Toespraak bij diner van de leden van de Raad van State bij de Koning


Korte toespraak van vice-president Thom de Graaf bij het diner dat het Koninklijk Paar en de Prinses van Oranje hebben aangeboden aan de staatsraden op 18 september 2024.

Voorzitter, Majesteit, Koninklijke Hoogheid,

Dank voor uw buitengewoon aardige woorden.
En natuurlijk voor uw uitnodiging om vanavond hier op Paleis Noordeinde te dineren in ‘eigen kring’.

Want dat is het natuurlijk, onze eigen kring: de Voorzitter van de Raad is er, Koningin Máxima aan wie in 2004 bij koninklijk besluit zitting is verleend in de Raad, de Prinses van Oranje die als vermoedelijke opvolger sinds 7 december 2021 van rechtswege zitting heeft, de leden van de Raad en de staatsraden, onder wie ook staatsraden in buitengewone dienst, en de secretaris.

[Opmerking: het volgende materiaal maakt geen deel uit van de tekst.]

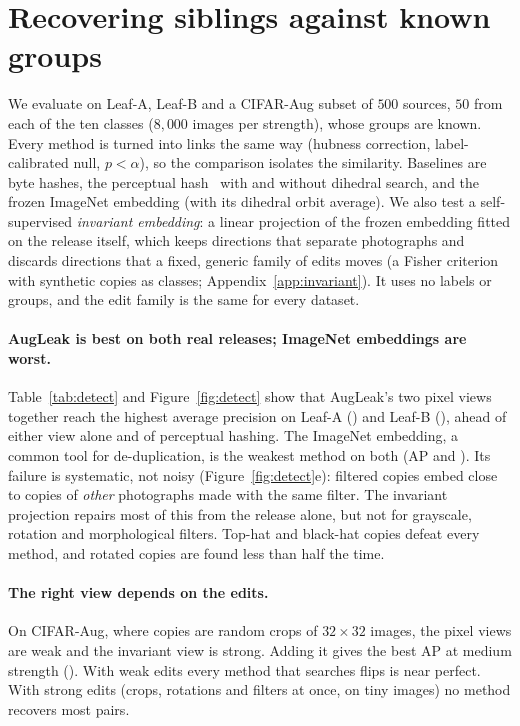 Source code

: \section{Recovering siblings against known groups}
\label{sec:detect}

We evaluate on Leaf-A, Leaf-B and a CIFAR-Aug subset of $500$ sources, $50$ from each of the ten classes ($8{,}000$ images per strength), whose groups are known. Every method is turned into links the same way (hubness correction, label-calibrated null, $p<\alpha$), so the comparison isolates the similarity. Baselines are byte hashes, the perceptual hash~\citep{zauner2010phash} with and without dihedral search, and the frozen ImageNet embedding (with its dihedral orbit average). We also test a self-supervised \emph{invariant embedding}: a linear projection of the frozen embedding fitted on the release itself, which keeps directions that separate photographs and discards directions that a fixed, generic family of edits moves (a Fisher criterion with synthetic copies as classes; Appendix~\ref{app:invariant}). It uses no labels or groups, and the edit family is the same for every dataset.



\paragraph{AugLeak is best on both real releases; ImageNet embeddings are worst.}
Table~\ref{tab:detect} and Figure~\ref{fig:detect} show that AugLeak's two pixel views together reach the highest average precision on Leaf-A (\numDetLeafApixAP{}) and Leaf-B (\numDetLeafBpixAP{}), ahead of either view alone and of perceptual hashing. The ImageNet embedding, a common tool for de-duplication, is the weakest method on both (AP \numDetLeafAsemAP{} and \numDetLeafBsemAP{}). Its failure is systematic, not noisy (Figure~\ref{fig:detect}e): filtered copies embed close to copies of \emph{other} photographs made with the same filter. The invariant projection repairs most of this from the release alone, but not for grayscale, rotation and morphological filters. Top-hat and black-hat copies defeat every method, and rotated copies are found less than half the time.

\paragraph{The right view depends on the edits.}
On CIFAR-Aug, where copies are random crops of $32\times32$ images, the pixel views are weak and the invariant view is strong. Adding it gives the best AP at medium strength (\numDetCmediumallAP{}). With weak edits every method that searches flips is near perfect. With strong edits (crops, rotations and filters at once, on tiny images) no method recovers most pairs.

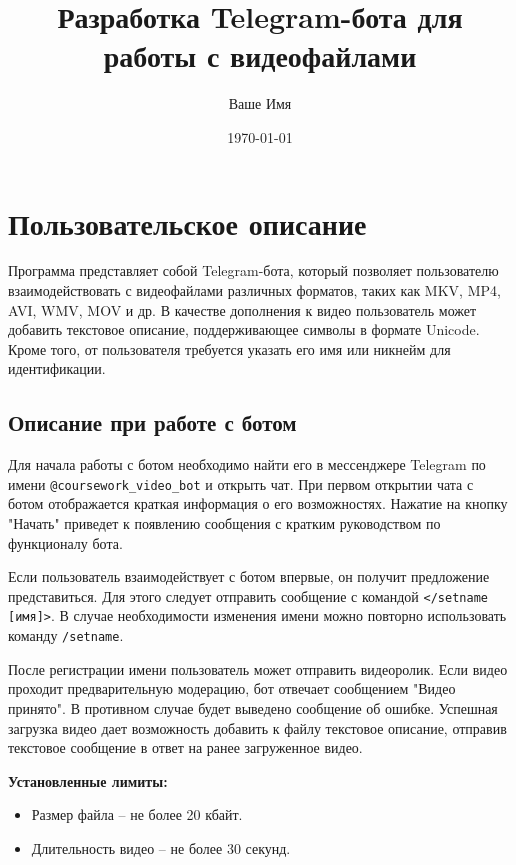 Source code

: \documentclass[12pt,a4paper]{article}
\title{Разработка Telegram-бота для работы с видеофайлами}
\author{Ваше Имя}
\date{\today}
\begin{document}
\maketitle
\newpage

\tableofcontents
\newpage

\section{Пользовательское описание}
Программа представляет собой Telegram-бота, который позволяет пользователю взаимодействовать с видеофайлами различных форматов, таких как MKV, MP4, AVI, WMV, MOV и др. В качестве дополнения к видео пользователь может добавить текстовое описание, поддерживающее символы в формате Unicode. Кроме того, от пользователя требуется указать его имя или никнейм для идентификации.

\subsection{Описание при работе с ботом}
Для начала работы с ботом необходимо найти его в мессенджере Telegram по имени \texttt{@coursework\_video\_bot} и открыть чат. При первом открытии чата с ботом отображается краткая информация о его возможностях. Нажатие на кнопку "Начать" приведет к появлению сообщения с кратким руководством по функционалу бота.

Если пользователь взаимодействует с ботом впервые, он получит предложение представиться. Для этого следует отправить сообщение с командой \texttt{</setname [имя]>}. В случае необходимости изменения имени можно повторно использовать команду \texttt{/setname}.

После регистрации имени пользователь может отправить видеоролик. Если видео проходит предварительную модерацию, бот отвечает сообщением "Видео принято". В противном случае будет выведено сообщение об ошибке. Успешная загрузка видео дает возможность добавить к файлу текстовое описание, отправив текстовое сообщение в ответ на ранее загруженное видео.

\textbf{Установленные лимиты:}
\begin{itemize}
    \item Размер файла – не более 20 кбайт.
    \item Длительность видео – не более 30 секунд.
\end{itemize}
\end{document}
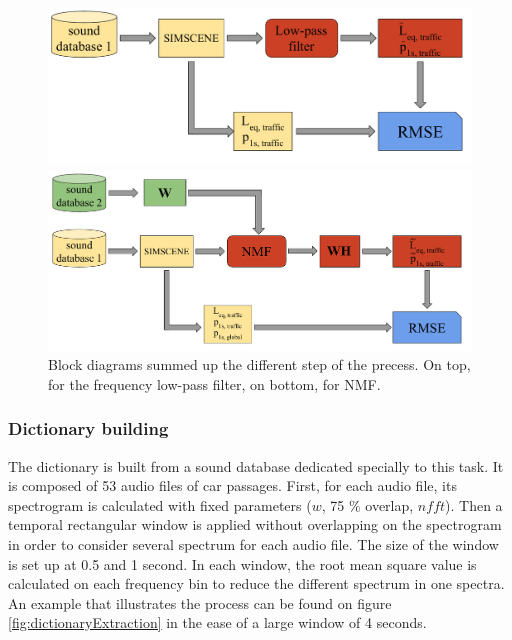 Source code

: \documentclass[twocolumn,a4paper,10pt]{article}
\begin{document}
\begin{figure}[!t]
\centering
	\begin{minipage}[t]{.48\textwidth}
		\centering
		\includegraphics[width=.9\linewidth]{../image/bloc_diagram_filtrage_EN.pdf}
	\end{minipage}
	\begin{minipage}[t]{.48\textwidth}
		\centering
		\includegraphics[width=.9\linewidth]{../image/bloc_diagram_NMF_EN.pdf}
	\end{minipage}
	\caption{Block diagrams summed up the different step of the precess. On top, for the frequency low-pass filter, on bottom, for NMF.}
	\label{fig:block_diagram_protocol}
\end{figure}

\subsubsection{Dictionary building}

The dictionary is built from a sound database dedicated specially to this task. It is composed of 53 audio files of car passages. First, for each audio file, its spectrogram is calculated with fixed parameters ($w$, 75 $\%$ overlap, $nfft$). Then a temporal rectangular window is applied without overlapping on the spectrogram in order to consider several spectrum for each audio file. The size of the window is set up at 0.5 and 1 second. In each window, the root mean square value is calculated on each frequency bin to reduce the different spectrum in one spectra.  An example that illustrates the process can be found on figure \ref{fig:dictionaryExtraction} in the ease of a large window of 4 seconds.
\end{document}
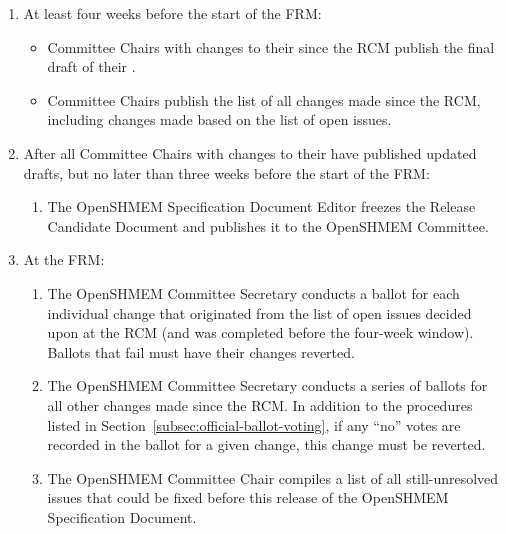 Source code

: \begin{enumerate}
\item At least four weeks before the start of the FRM:
  \begin{itemize}
  \item {} Committee Chairs with changes to their  since
    the RCM publish the final draft of their .
  \item {} Committee Chairs publish the list of all
    changes made since the RCM, including changes made based on the
    list of open issues.
  \end{itemize}

\item After all  Committee Chairs with changes to their
   have published updated  drafts, but no later than
  three weeks before the start of the FRM:
  \begin{enumerate}
  \item The OpenSHMEM Specification Document Editor freezes the Release Candidate
    Document and publishes it to the OpenSHMEM Committee.
  \end{enumerate}

\item At the FRM:
  \begin{enumerate}
  \item The OpenSHMEM Committee Secretary conducts a ballot for each individual
    change that originated from the list of open issues decided upon
    at the RCM (and was completed before the four-week window).
    Ballots that fail must have their changes reverted.
  \item\label{voting:slow-track-end} The OpenSHMEM Committee Secretary conducts
    a series of ballots for all other changes made since the RCM.  In
    addition to the procedures listed in
    Section~\ref{subsec:official-ballot-voting}, if any ``no'' votes
    are recorded in the ballot for a given change, this change must be
    reverted.
  \item\label{voting:fast-track-begin} The OpenSHMEM Committee Chair compiles a
    list of all still-unresolved issues that could be fixed before
    this release of the OpenSHMEM Specification Document.


\end{enumerate}
\end{enumerate}
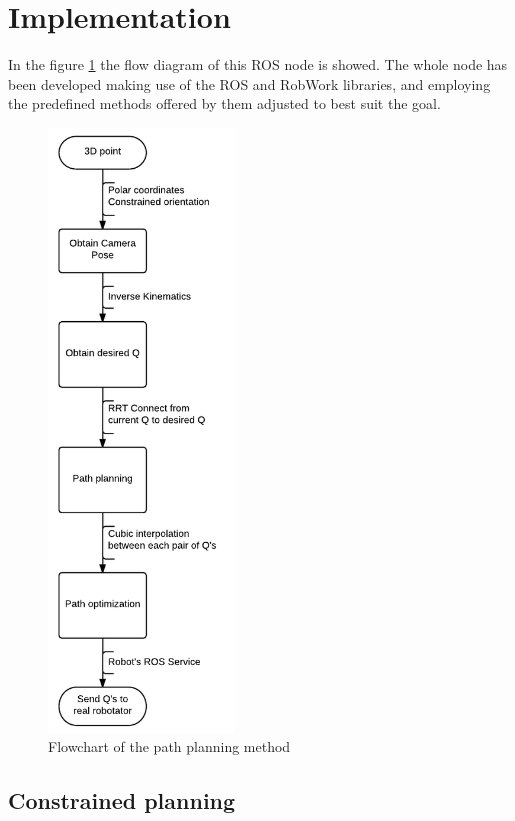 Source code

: \section{Implementation} %
\label{sec:implementation_pathplanning}
In the figure \ref{fig:path_planning_flowchart} the flow diagram of this ROS node is showed. The whole node has been developed making use of the ROS and RobWork libraries, and employing the predefined methods offered by them adjusted to best suit the goal.
\begin{figure}[!hb]
	\centering
	\includegraphics[height=16cm]{figures/path_planning_flowchart}
	\caption{Flowchart of the path planning method}
	\label{fig:path_planning_flowchart}
\end{figure}

	\subsection{Constrained planning} %
	\label{sub:contrained_planning_implementation}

Kortom: wij zijn helemaal onder ons, en daar reken ik natuurlijk ook de leden van de hofhouding en onze partners toe, al was het maar omdat zij delen in de vreugden maar ook de lasten van ons Hoge College van Staat, in ieder geval de werklasten.

Twee jaar geleden waren wij ook uw gast.
Als je jong bent zijn twee jaren heel wat, het verschil tussen bijvoorbeeld 18 of 20 jaar, dat is dan al snel een halve wereld, Koninklijke Hoogheid, u kunt er over meepraten; wat is er niet allemaal gebeurd in uw leven in die twee jaar. Wij zijn blij dat u nu weer in Amsterdam studeert en min of meer regulier aan het studentenleven kunt deelnemen.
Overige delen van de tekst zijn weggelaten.